The schedule for development drilling has remained unchanged over the last 4 months. The first Exeter well is to be spudded in early February. Well bores of the phase 1 wells should be finished prior to sub sea completion operations due to commence in early August with the delivery of the trees. All development wells are planned to be completed and ready for tieback to the sub sea pumping manifolds around the end of 2004.
Q: What is the current field development plan and what is the production profile of the field?
A: Oil production is forecast to commence in first half of 2005, at around 70-80,000 bopd, building up to a plateau of 100,000 bopd. Field life varies between 5 and 13 years, dependent on reserves and production rates, near field exploration drilling results and economic factors (oil price / FPSO contract rate, etc)
Seven initial horizontal sub sea production wells are planned, five at Mutineer and two at Exeter, each group producing into a sub sea pumping manifold. Each well is expected to be capable of 20,000 bopd and each will have down hole sand exclusion screens and dual electric submersible pumps (ESP's), rated at 600 to 900 HP.
Two seabed multiphase pumps will also be used, one at each manifold, to boost production rates. The manifolds are 6km and 3km from the FPSO (Mutineer and Exeter respectively) and will be tied back through 12" production lines. The FPSO will have 930,000 bbls of storage and be offloaded initially every six days using trading tankers of around 600,000 bbl capacity.
Q: ESP's (electrical submersible pumps) are an essential part of the development plan aren't they? Why?
A: There is uncertainty on the degree of natural aquifer influx that can be expected. Although some natural aquifer water influx may occur, it may not provide sufficient energy to allow the wells to continue to produce at their expected initial high rate, i.e. the reservoir pressure is expected to fall off significantly within the first 18 months of production. The oil itself is considered nearly dead, in other words it has a very low gas oil ratio (GOR) of around 10 scf/bbl.
Hence additional energy is required to allow the wells to continue to produce at high rates, and reservoir simulation and well modelling shows that artificial lift will have a significant benefit to the project.
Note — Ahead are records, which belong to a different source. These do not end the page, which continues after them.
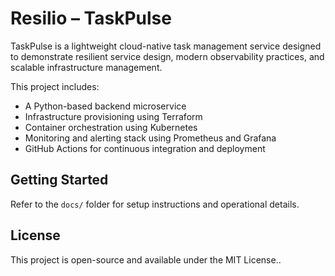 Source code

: # Resilio – TaskPulse

TaskPulse is a lightweight cloud-native task management service designed to demonstrate resilient service design, modern observability practices, and scalable infrastructure management.

This project includes:

- A Python-based backend microservice
- Infrastructure provisioning using Terraform
- Container orchestration using Kubernetes
- Monitoring and alerting stack using Prometheus and Grafana
- GitHub Actions for continuous integration and deployment

## Getting Started

Refer to the `docs/` folder for setup instructions and operational details.

## License

This project is open-source and available under the MIT License..
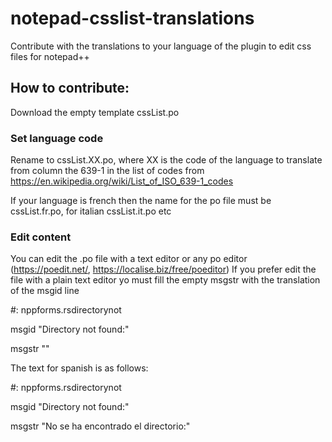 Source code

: # notepad-csslist-translations
Contribute with the translations to your language of the plugin to edit css files for notepad++

## How to contribute:
Download the empty template cssList.po
### Set language code
Rename to cssList.XX.po, where XX is the code of the language to translate from column the 639-1 in the list of codes from https://en.wikipedia.org/wiki/List_of_ISO_639-1_codes

If your language is french then the name for the po file must be cssList.fr.po, for italian cssList.it.po etc

### Edit content
You can edit the .po file with a text editor or any po editor (https://poedit.net/, https://localise.biz/free/poeditor)
If you prefer edit the file with a plain text editor yo must fill the empty msgstr with the translation of the msgid line

#: nppforms.rsdirectorynot

msgid "Directory not found:"

msgstr ""

The text for spanish is as follows:

#: nppforms.rsdirectorynot

msgid "Directory not found:"

msgstr "No se ha encontrado el directorio:"
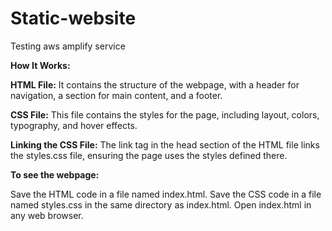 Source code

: # Static-website
Testing aws amplify service

**How It Works:**

**HTML File:** It contains the structure of the webpage, with a header for navigation, a section for main content, and a footer.

**CSS File:** This file contains the styles for the page, including layout, colors, typography, and hover effects.

**Linking the CSS File:** The link tag in the head section of the HTML file links the styles.css file, ensuring the page uses the styles defined there.

**To see the webpage:**

Save the HTML code in a file named index.html.
Save the CSS code in a file named styles.css in the same directory as index.html.
Open index.html in any web browser.
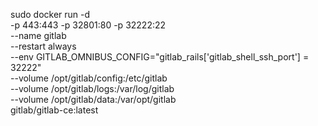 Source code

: 


sudo docker run -d \
-p 443:443 -p 32801:80 -p 32222:22 \
--name gitlab \
--restart always \
--env GITLAB_OMNIBUS_CONFIG="gitlab_rails['gitlab_shell_ssh_port'] = 32222" \
--volume /opt/gitlab/config:/etc/gitlab \
--volume /opt/gitlab/logs:/var/log/gitlab \
--volume /opt/gitlab/data:/var/opt/gitlab \
gitlab/gitlab-ce:latest

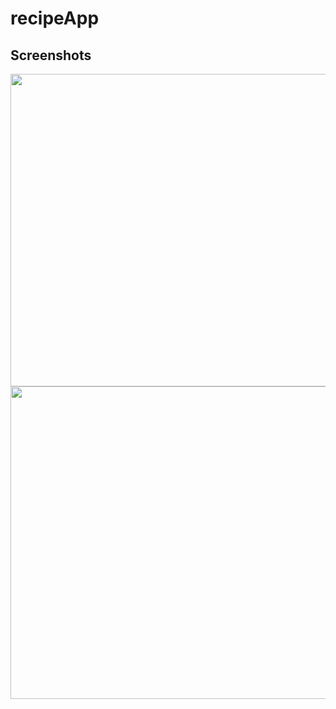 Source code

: # recipeApp

## Screenshots

<img src="https://github.com/nazlicancay/recipeFinder/blob/main/RecipeFinder/app_img1.png" width="900" height="500">

<img src="https://github.com/nazlicancay/recipeFinder/blob/main/RecipeFinder/App_img2.png" width="900" height="500">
However, there is insufficient solution gas for gas-lifting the wells, and there is no nearby external source of gas that could be utilised cost-effectively. ESP's are therefore the preferred solution.
Q: With the lessons of Stag in mind, and given you were the project manager there, what allowances have you made for a possible gas cap in the reservoir, given you don't want to repeat the Stag scenario where the presence of a previously undetected gas cap effectively ruined the production schedule?
A: This question of a gas cap is more fully addressed below. To clarify, there were a number of reservoir factors which contributed to the initial performance at Stag. Stag reservoir fluid was at bubble point at initial conditions, and therefore the possibility of a gas cap was recognised at the appraisal stage, however it was believed to be very small and could not be detected on 3D seismic.
The lesson learnt, and very effectively applied in the production phase at Stag, is to identify and engineer the facility with as much flexibility as is practicable to cover the widest range of uncertainty.
Q: Are you certain there is no gas cap? Given Stag, one would assume this scenario would have been factored into planning - is this a correct assumption?
A: The presence of a gas cap is inconsistent with the nature of the oil so far encountered at Mutineer and Exeter, which from both fields is approximately 42 deg API crude, with a GOR of around 10 scf/bbl. In addition, the oil has a very low bubble point of less than 100 psia. The presence of a gas cap would imply that the oil would have a bubble point basically equal to the reservoir pressure (which is around 4,500 psia at 3,100 metres subsea). Such an oil would also have a much higher gas-oil ratio (GOR).
Oil has been recovered from MDT's taken in various wells in the Mutineer and Exeter fields, as well as from the Mutineer -3 production test, and the fluid properties are consistent across all samples (i.e. low GOR, low bubble point, all pointing to no gas cap). In addition, the measured pressure depth gradient in every well is consistent with a low GOR oil, further evidence pointing to the absence of a gas cap.
Our subsurface team has identified the performance of the aquifer and the behavior of the faults as the major uncertainties controlling the possible range of reservoir performance during the production phase. For this reason the FPSO facility also includes water injection equipment for 150,000 bbls/day.